I mean being sent and charged for exactly the same text over 100 times within seconds of each other should be an absolute red flag to ANY business that something dodgy is going on and they should have automated systems that block it - if it was a legitimate service, it would not be sending exactly the same text multiple times and no legitimate business has any need to be sending that many texts, that quickly, especially when direct carrier billing can be used for charging larger sums to phone accounts these days instead of charging by text. But it seems like there was no system in place to detect or block this kind of behaviour. It just seems bizarre to me that there's no protection.

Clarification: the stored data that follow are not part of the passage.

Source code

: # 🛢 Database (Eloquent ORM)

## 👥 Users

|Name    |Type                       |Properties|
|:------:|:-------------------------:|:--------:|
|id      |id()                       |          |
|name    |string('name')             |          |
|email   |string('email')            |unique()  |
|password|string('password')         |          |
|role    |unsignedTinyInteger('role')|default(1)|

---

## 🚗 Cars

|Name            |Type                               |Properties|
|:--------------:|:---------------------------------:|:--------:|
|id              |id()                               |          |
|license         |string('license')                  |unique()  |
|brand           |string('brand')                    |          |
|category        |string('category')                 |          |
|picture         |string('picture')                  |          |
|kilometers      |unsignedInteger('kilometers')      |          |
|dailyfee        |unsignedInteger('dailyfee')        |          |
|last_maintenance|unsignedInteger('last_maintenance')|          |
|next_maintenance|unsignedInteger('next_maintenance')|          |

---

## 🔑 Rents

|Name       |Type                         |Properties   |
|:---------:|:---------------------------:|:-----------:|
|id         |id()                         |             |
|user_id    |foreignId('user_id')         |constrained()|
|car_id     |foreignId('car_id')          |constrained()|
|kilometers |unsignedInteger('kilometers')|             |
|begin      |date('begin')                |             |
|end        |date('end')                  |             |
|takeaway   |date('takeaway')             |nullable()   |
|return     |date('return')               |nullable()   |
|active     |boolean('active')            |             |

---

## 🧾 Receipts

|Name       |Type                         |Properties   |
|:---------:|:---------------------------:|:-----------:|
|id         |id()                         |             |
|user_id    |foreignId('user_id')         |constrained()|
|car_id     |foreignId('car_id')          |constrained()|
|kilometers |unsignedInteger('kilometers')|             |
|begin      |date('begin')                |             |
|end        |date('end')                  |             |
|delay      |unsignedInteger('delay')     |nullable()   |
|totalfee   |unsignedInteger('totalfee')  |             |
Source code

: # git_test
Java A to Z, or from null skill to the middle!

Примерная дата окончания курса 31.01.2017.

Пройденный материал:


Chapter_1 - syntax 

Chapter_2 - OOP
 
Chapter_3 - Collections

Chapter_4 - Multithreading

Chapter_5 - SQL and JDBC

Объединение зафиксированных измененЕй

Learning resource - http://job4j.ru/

It honestly scared the **** out of me that something like this is even possible as a scam. I know fraud happens through banking/financial services all the time but at least in that there are regulations in place that involve the banks (to a degree) and they're obliged to do something about it. From everything I've experienced and read in the last 12 hours, it seems like phone companies don't like getting involved and rarely do much to help people. It's not the fact that the scam is possible that scares me, it's the disinterest in protecting consumers (victims) that scares me.
I have zero trust in the scam company ever putting things right so just fingers crossed for the O2 investigation.
26-09-2020 09:08
26-09-2020 09:08
O2 can NOT refuse to put a bar on Charge to mobile or Premium rate numbers, if these are requested.
I have never heard of anyone having a problem with this request before.
Outrageous.!!
Guide: Tips to avoid unexpected charges on your bill
Veritas Numquam Perit
26-09-2020 09:12
26-09-2020 09:12
If anyone else has any problems getting O2 to bar premium texts, I did also threaten to close my Pay Monthly account and move to PayAsYouGo (because that way, I just wouldn't top up the SIM until I absolutely needed to so it'd be impossible for these scams to take as much of your money as they wanted) and after that they seemed to be more receptive to barring the texts in future. So maybe try that if you need to.
For a while it honestly felt like I was being told - reading between the lines - that I'd have to pay up to take out a new tariff just to get any kind of protection from this happening again in the future.